___ GIVEN ENTRIES ___
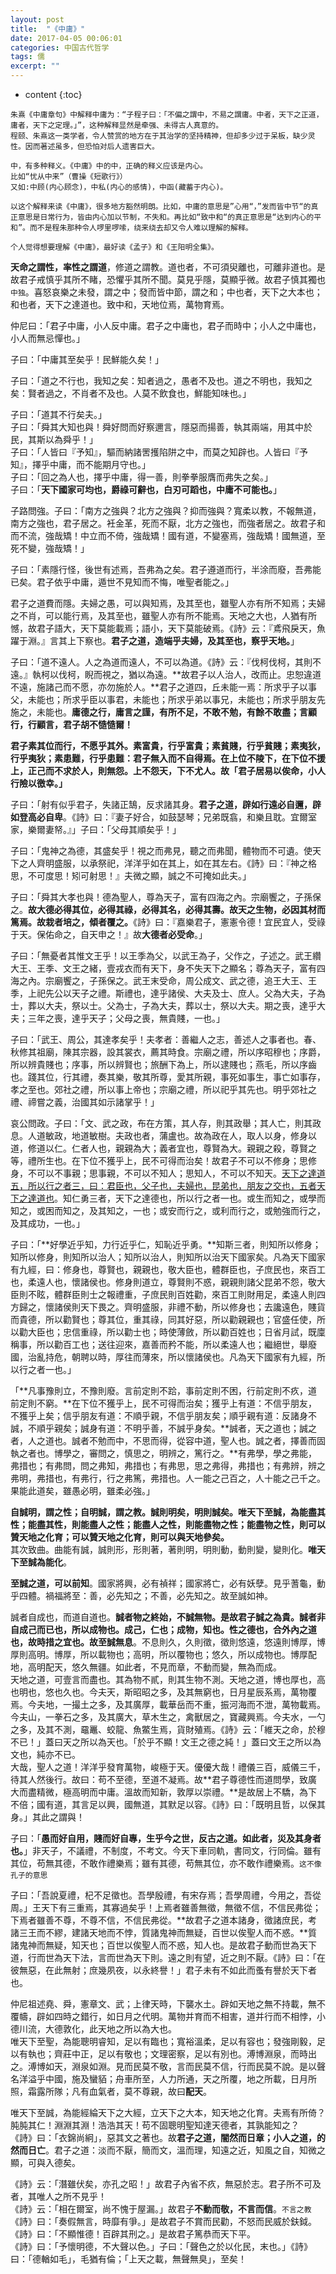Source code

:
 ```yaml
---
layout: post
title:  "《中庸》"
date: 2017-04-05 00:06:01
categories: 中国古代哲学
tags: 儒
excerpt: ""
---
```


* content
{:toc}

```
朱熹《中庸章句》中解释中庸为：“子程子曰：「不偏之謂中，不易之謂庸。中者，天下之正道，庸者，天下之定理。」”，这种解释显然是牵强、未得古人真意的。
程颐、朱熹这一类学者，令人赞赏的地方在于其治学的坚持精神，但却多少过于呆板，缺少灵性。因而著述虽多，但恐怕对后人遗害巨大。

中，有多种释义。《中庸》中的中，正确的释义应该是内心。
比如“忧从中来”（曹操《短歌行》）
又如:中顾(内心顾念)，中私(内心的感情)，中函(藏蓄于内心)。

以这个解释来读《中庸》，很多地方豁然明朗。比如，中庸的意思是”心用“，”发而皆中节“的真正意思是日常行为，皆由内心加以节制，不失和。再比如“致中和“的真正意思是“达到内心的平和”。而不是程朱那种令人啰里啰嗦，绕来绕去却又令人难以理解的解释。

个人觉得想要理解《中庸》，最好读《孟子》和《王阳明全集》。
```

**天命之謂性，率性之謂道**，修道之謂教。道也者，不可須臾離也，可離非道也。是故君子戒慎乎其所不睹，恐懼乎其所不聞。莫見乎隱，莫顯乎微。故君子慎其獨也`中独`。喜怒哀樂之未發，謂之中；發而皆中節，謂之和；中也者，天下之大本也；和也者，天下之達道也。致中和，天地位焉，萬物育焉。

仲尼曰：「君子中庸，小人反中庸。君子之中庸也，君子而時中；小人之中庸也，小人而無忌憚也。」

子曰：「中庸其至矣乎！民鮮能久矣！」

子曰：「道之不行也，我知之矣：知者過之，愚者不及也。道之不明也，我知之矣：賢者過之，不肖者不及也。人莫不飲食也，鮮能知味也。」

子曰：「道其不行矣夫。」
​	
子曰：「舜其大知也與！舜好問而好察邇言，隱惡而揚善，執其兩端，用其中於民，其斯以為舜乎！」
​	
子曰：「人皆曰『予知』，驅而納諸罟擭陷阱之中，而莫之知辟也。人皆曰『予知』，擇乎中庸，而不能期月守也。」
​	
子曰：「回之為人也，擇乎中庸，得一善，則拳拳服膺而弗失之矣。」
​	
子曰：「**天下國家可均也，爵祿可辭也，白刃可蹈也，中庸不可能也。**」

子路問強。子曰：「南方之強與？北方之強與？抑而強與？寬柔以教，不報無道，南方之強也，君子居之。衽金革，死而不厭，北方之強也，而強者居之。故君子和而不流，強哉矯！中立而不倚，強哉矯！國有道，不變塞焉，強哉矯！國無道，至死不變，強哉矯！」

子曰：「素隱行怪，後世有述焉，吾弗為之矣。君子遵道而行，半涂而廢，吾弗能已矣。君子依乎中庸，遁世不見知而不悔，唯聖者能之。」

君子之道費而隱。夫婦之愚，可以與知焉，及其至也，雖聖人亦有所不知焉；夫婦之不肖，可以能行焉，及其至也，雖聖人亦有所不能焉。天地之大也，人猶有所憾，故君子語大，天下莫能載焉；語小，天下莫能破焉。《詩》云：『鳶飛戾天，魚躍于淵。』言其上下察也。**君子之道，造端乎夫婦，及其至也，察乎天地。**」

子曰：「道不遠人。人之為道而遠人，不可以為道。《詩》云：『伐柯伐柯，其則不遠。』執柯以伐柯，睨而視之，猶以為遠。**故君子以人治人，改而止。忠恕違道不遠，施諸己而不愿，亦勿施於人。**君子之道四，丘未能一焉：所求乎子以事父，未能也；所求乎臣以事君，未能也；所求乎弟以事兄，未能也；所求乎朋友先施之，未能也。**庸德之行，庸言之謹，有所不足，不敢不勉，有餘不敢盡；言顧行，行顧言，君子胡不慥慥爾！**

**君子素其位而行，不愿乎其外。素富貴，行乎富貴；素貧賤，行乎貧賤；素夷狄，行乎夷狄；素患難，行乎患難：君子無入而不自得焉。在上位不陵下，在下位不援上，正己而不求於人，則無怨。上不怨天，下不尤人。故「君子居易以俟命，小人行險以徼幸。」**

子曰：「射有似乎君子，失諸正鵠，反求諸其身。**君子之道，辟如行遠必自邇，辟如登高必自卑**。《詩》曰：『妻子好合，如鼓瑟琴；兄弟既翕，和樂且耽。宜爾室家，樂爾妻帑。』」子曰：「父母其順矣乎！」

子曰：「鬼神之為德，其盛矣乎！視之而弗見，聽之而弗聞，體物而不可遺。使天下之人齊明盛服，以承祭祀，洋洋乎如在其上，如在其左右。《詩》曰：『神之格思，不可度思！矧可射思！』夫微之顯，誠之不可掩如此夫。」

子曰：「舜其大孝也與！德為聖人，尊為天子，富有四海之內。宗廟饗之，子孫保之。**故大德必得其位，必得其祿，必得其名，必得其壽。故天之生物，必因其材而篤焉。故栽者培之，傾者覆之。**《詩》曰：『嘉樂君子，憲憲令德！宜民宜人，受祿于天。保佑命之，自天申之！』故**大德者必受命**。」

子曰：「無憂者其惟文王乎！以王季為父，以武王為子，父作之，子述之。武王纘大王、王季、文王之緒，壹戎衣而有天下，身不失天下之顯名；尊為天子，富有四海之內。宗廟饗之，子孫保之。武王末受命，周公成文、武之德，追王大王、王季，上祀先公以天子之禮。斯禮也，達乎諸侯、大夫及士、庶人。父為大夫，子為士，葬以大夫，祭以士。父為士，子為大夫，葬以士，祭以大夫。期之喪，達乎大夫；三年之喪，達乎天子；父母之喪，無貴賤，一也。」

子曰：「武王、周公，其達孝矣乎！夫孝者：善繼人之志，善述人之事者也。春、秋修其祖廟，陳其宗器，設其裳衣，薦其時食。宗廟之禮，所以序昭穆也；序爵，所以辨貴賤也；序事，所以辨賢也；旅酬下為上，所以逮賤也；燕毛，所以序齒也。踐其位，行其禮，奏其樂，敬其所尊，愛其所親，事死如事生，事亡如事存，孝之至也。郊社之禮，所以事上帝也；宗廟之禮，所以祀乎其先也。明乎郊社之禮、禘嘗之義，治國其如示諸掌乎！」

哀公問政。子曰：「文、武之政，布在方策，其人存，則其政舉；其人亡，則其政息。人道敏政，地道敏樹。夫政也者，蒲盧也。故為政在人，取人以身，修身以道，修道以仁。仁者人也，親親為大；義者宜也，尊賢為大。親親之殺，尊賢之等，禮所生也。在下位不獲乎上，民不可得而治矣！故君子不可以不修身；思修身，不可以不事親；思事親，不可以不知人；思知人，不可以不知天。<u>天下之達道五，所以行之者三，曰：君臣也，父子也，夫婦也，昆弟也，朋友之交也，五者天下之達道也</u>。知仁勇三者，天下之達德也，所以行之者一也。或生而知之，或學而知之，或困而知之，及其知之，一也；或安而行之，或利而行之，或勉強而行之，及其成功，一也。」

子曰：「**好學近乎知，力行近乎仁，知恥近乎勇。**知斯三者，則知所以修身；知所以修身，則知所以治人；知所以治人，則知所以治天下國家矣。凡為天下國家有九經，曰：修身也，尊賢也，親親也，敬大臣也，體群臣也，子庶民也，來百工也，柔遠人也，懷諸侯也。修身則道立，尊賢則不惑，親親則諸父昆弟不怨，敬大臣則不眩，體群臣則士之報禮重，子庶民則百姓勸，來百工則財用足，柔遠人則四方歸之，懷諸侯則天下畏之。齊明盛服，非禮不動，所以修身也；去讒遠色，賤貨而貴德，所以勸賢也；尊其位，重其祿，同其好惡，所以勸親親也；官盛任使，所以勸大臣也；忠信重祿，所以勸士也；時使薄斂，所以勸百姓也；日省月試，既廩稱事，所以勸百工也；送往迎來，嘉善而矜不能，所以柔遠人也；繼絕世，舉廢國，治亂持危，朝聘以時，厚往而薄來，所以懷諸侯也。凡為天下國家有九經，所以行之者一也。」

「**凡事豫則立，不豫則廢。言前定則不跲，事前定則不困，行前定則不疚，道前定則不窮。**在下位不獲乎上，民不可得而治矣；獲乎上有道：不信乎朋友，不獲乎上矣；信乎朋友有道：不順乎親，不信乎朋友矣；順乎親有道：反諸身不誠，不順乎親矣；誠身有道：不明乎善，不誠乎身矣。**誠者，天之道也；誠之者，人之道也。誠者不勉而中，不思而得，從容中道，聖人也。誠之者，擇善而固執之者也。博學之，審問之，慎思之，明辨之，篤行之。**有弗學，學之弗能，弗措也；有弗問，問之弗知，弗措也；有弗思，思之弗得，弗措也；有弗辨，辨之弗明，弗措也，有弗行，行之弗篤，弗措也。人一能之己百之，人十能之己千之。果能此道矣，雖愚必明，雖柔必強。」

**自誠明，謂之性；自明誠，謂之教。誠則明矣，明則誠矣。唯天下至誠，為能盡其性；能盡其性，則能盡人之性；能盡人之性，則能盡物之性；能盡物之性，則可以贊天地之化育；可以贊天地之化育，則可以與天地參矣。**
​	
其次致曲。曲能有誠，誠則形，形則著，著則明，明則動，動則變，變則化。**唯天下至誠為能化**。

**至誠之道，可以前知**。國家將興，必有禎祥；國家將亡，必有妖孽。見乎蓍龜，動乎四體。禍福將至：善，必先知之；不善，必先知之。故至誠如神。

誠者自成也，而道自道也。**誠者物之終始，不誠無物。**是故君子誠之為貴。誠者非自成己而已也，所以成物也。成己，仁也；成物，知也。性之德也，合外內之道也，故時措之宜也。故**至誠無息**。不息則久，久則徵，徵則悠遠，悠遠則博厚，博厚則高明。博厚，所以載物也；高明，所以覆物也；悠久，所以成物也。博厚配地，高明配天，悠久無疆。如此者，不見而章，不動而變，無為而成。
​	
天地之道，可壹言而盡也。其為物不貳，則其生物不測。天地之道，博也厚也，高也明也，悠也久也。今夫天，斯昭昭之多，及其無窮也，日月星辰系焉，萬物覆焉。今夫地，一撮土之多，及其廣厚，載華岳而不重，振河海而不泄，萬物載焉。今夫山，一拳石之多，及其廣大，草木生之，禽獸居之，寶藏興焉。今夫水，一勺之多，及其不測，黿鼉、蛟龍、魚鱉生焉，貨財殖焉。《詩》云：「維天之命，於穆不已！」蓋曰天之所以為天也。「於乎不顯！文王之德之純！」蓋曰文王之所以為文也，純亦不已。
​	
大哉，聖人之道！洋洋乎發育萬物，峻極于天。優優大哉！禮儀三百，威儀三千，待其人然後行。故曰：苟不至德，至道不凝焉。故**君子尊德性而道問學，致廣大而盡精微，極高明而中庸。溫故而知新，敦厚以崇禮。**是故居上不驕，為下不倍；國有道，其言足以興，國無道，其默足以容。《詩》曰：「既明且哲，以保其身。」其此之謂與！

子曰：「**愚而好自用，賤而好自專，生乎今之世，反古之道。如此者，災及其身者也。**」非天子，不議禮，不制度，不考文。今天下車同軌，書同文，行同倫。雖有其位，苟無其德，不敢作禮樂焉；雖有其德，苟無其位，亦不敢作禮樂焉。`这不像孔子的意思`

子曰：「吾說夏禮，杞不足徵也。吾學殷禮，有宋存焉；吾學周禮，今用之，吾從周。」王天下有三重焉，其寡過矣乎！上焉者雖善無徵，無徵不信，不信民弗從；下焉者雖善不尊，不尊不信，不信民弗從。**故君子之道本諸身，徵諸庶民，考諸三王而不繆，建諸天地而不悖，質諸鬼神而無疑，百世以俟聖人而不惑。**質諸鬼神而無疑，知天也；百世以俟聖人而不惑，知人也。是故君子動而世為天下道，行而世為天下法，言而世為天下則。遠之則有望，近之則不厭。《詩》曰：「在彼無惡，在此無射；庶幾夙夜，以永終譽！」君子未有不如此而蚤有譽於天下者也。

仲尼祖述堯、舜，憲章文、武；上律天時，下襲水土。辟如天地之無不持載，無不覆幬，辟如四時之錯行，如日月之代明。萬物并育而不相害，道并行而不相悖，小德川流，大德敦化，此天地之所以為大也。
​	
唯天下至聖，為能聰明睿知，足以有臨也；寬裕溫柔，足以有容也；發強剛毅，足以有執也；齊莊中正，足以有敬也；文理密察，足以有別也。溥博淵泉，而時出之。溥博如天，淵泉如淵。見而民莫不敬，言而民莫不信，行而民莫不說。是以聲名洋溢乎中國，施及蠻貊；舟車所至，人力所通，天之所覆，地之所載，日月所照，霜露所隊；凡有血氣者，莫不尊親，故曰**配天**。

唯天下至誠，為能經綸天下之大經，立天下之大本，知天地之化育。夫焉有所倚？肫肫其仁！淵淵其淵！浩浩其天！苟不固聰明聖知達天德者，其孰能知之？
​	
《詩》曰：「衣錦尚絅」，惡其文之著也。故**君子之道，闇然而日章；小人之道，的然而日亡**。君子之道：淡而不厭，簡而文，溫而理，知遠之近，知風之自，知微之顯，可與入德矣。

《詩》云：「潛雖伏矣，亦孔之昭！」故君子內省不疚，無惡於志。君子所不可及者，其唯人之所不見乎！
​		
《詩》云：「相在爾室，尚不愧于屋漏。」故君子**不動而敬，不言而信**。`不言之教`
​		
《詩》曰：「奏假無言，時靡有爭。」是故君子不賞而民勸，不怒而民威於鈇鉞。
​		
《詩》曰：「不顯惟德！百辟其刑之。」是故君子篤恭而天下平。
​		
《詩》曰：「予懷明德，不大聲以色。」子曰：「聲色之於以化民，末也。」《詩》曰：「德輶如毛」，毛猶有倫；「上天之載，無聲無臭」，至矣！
___
___ GIVEN ENTRIES ___
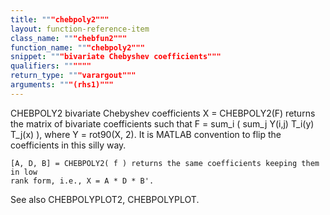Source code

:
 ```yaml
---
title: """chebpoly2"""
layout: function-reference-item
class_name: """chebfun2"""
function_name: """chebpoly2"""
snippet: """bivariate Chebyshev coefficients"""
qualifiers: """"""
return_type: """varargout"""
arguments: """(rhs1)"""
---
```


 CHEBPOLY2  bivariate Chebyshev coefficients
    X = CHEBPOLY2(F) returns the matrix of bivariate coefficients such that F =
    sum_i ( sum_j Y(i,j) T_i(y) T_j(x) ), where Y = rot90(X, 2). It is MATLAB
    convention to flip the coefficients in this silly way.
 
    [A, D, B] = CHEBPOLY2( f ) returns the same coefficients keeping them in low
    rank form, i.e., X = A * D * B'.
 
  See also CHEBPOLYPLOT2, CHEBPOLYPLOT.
___
__ASSIGNED TASK__:
Which lines in the entries above contain "Chebyshev"? Pull each of them out.

__RESPONSE__:
snippet: """bivariate Chebyshev coefficients"""
 CHEBPOLY2  bivariate Chebyshev coefficients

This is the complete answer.